# Your assignment
Only the lines below starting at the one that contains "b = a\sin \phi" and ending at the one that contains "である．剛体球の断面積と一致する．" are to be reproduced, exactly and with both ends kept.

------------

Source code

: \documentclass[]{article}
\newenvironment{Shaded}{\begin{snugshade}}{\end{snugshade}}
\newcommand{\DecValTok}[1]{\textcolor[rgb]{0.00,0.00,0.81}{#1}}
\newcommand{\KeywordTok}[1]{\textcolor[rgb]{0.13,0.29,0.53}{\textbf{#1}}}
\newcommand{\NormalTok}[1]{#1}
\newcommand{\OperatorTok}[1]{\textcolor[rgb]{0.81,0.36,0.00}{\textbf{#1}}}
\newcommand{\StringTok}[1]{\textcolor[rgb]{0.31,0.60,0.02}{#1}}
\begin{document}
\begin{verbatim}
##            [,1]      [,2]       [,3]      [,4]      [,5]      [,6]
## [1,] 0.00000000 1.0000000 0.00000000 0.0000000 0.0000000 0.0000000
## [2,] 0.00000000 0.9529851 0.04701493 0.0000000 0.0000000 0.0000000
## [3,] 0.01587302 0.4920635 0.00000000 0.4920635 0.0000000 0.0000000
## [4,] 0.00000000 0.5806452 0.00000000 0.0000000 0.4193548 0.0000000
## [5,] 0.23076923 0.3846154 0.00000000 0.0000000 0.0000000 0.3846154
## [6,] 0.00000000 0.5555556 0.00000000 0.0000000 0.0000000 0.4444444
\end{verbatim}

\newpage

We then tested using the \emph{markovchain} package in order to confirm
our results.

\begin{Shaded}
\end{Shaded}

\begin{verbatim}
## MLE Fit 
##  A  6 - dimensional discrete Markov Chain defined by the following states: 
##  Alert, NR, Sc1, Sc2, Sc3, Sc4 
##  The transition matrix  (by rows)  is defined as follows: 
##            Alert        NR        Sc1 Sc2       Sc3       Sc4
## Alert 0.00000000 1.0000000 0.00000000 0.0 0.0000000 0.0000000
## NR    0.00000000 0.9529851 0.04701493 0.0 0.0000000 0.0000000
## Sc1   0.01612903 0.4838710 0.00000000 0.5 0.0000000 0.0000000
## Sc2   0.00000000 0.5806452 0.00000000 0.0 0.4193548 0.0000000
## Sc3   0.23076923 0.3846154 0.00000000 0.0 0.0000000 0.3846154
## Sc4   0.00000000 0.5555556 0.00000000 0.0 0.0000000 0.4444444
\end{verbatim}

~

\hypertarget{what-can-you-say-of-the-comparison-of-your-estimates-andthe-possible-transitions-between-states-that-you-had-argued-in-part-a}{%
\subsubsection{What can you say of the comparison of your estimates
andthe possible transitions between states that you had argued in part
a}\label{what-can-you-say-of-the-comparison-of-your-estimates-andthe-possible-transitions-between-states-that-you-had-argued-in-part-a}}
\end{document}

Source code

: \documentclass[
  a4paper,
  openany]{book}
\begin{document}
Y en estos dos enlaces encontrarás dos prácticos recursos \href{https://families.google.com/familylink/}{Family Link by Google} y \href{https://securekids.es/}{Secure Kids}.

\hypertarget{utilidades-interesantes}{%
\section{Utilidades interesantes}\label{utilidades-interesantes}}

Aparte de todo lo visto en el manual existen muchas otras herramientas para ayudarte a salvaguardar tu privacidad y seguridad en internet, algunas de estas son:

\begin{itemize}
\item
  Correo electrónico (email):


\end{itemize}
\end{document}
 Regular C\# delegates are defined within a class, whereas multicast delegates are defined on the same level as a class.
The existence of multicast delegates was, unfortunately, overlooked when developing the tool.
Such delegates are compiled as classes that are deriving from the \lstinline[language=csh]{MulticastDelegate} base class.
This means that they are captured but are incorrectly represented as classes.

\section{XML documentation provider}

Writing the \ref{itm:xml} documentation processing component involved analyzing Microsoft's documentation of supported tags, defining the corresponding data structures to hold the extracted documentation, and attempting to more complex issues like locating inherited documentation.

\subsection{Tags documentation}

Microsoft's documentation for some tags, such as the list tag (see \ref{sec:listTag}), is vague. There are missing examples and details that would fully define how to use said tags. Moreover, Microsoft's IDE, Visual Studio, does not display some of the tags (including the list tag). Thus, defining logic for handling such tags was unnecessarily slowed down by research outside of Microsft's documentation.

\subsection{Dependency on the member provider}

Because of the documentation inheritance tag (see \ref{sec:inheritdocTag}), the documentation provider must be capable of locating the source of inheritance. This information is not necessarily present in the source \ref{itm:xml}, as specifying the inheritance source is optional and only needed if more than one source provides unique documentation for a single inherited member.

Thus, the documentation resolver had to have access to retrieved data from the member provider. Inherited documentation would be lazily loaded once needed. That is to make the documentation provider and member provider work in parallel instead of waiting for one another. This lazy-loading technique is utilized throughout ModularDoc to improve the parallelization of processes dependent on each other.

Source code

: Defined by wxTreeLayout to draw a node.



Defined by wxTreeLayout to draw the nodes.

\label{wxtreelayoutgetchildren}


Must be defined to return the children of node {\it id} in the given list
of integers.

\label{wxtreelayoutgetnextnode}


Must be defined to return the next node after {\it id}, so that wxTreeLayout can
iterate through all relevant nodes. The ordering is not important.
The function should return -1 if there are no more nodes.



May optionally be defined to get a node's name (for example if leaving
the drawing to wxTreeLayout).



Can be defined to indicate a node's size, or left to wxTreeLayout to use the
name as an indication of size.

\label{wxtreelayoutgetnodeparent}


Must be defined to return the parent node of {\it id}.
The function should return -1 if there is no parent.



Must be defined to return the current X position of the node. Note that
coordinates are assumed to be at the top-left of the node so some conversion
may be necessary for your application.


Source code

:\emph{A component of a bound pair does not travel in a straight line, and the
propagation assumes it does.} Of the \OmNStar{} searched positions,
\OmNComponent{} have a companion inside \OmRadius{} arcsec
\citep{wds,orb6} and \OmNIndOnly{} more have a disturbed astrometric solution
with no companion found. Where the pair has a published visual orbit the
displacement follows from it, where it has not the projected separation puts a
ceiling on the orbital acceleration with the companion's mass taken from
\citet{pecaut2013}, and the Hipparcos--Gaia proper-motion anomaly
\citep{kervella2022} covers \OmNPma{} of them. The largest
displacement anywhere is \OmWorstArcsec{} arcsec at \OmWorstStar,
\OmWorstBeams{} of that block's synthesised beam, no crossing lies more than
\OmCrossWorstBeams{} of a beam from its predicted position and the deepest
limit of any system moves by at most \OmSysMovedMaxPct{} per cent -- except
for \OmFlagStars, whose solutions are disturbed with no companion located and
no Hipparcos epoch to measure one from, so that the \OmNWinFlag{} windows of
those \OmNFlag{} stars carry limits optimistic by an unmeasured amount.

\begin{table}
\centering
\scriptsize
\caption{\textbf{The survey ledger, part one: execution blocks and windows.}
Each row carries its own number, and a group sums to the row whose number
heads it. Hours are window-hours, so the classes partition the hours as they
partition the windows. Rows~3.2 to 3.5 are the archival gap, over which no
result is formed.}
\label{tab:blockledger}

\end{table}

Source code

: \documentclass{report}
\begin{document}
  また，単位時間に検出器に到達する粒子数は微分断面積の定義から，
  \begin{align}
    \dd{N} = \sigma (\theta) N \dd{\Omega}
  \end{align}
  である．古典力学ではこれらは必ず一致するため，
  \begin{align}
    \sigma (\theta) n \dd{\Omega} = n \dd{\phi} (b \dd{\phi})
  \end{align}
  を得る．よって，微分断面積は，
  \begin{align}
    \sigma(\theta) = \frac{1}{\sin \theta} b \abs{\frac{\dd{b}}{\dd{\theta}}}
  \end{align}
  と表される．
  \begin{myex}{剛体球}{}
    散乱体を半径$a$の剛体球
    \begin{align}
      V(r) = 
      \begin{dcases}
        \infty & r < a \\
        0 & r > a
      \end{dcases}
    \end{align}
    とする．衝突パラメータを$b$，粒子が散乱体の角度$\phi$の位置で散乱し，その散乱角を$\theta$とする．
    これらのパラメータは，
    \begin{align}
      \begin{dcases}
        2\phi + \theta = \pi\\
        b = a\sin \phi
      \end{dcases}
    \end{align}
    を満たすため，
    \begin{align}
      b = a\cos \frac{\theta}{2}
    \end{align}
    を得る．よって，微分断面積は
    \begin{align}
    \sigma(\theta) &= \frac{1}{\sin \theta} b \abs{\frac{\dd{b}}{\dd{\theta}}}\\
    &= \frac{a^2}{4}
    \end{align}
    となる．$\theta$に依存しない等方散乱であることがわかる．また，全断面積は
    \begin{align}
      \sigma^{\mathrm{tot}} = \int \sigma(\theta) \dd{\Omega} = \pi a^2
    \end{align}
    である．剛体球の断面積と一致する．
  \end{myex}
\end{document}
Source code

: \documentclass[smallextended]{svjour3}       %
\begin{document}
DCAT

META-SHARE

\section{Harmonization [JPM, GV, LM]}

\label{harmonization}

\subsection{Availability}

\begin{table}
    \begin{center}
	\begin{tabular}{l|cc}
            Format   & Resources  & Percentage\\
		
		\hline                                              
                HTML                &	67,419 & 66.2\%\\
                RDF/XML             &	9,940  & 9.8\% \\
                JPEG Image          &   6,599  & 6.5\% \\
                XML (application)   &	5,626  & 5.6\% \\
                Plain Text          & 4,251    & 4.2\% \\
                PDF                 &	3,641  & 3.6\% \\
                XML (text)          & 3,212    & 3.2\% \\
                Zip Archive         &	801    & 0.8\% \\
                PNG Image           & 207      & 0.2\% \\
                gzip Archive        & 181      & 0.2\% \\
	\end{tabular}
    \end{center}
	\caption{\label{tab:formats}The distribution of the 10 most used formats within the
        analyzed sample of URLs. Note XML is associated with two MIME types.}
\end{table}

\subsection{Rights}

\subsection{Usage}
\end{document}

------------

# Written answer
        b = a\sin \phi
      \end{dcases}
    \end{align}
    を満たすため，
    \begin{align}
      b = a\cos \frac{\theta}{2}
    \end{align}
    を得る．よって，微分断面積は
    \begin{align}
    \sigma(\theta) &= \frac{1}{\sin \theta} b \abs{\frac{\dd{b}}{\dd{\theta}}}\\
    &= \frac{a^2}{4}
    \end{align}
    となる．$\theta$に依存しない等方散乱であることがわかる．また，全断面積は
    \begin{align}
      \sigma^{\mathrm{tot}} = \int \sigma(\theta) \dd{\Omega} = \pi a^2
    \end{align}
    である．剛体球の断面積と一致する．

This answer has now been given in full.